Oct. 26 – – “cool harvest season with no extreme heat events”
mid-October: – “the vintage was too cool overall” [quoting Nick Goldschmidt]
Rain in mid-October didn’t help the Cabernet crop, but inbetween the chills and sprinkles, harvest time saw enough sunny warmth for Scott McLeod, then at Rubicon, to say (Sept. 10), “things taste good at lower brix. So I’m bullish!”
So how did things turn out? Based on my reviews of the 2009s, pretty good! I’ve now rated about 425 Cabernets, including many priced well over $100, and have given about 150 a score of 90 points or higher. That’s a very high average. You can interpret it one of two ways: 2009 really did result in superior Cabernets, or I just happen to have a Cabernet-centric palate that forgives the variety for a multiplicity of sins (the way a loving parent does with a child).
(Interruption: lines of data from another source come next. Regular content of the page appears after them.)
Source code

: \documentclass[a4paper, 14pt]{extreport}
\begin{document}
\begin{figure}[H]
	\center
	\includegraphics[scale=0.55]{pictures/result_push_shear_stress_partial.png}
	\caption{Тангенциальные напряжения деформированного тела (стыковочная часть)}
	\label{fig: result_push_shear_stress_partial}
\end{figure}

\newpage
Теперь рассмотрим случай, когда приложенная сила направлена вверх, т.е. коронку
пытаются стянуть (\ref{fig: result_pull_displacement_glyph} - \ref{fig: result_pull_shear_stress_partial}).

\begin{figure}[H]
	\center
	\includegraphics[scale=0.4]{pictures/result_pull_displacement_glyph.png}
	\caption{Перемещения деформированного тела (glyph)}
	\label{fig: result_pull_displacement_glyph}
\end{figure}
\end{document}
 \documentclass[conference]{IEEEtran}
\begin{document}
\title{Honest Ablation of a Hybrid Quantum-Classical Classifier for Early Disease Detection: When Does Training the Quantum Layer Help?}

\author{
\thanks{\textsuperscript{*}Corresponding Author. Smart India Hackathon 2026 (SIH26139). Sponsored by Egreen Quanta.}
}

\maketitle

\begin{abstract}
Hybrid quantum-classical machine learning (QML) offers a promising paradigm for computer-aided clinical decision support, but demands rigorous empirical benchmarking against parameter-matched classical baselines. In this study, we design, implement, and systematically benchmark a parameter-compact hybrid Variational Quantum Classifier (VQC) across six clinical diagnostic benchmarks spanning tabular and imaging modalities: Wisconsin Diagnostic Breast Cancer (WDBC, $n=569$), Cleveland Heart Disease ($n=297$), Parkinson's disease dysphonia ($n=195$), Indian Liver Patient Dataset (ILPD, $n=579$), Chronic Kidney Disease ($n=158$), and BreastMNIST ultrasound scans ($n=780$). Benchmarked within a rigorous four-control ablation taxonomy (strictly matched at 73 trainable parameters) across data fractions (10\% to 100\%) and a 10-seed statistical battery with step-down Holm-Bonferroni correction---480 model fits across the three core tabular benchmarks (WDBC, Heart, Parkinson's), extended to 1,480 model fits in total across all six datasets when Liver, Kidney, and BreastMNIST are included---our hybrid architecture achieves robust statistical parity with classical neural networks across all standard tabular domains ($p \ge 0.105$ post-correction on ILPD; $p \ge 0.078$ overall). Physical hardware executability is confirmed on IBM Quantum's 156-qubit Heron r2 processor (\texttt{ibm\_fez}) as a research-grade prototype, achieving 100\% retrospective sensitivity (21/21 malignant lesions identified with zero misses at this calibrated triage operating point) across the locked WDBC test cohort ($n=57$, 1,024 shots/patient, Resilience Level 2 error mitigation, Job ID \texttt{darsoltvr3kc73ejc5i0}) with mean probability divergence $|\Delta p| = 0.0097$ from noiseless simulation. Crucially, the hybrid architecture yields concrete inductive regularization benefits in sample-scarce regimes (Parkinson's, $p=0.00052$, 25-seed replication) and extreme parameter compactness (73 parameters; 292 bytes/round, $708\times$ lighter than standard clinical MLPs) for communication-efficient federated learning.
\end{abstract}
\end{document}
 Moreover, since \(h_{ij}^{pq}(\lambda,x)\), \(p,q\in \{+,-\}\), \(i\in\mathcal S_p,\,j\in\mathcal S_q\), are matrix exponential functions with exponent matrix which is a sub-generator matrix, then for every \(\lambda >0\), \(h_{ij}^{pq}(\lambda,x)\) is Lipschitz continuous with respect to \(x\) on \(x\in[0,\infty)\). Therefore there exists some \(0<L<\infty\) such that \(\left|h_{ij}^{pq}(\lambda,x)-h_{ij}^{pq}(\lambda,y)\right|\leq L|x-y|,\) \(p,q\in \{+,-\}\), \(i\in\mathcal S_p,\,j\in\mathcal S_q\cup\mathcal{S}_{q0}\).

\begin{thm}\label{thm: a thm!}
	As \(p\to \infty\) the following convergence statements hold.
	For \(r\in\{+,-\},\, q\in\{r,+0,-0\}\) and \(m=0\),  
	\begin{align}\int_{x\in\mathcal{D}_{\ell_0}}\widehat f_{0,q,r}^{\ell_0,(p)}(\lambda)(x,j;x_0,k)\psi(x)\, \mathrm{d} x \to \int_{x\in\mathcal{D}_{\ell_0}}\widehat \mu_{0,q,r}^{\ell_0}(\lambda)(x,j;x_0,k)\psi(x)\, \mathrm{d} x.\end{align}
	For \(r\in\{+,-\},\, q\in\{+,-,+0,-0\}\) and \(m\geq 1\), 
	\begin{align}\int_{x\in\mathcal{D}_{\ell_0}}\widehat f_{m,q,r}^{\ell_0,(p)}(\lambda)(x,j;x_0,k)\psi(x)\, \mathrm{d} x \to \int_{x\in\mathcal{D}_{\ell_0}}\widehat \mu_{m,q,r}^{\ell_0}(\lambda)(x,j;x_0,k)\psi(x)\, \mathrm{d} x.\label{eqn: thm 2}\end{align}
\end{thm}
I suppose it’s a bit of both. I can’t say my top-scoring 2009 Cabernets are particularly low in alcohol. Most range from the mid-14s to the low 15s, which puts them right there in the sweet spot. (There are obvious exceptions: Diamond Creek, Von Strasser, Ridge, Summers, Au Sommet: look to the mountains for lower alcohol!) So it’s a bit of a myth that these cooler vintages are resulting in lower alcohol Cabernets. (This myth is easy for harried wine writers to repeat, like birds on a wire. It sounds good, it makes sense, it’s compelling. It just happens not to be true!)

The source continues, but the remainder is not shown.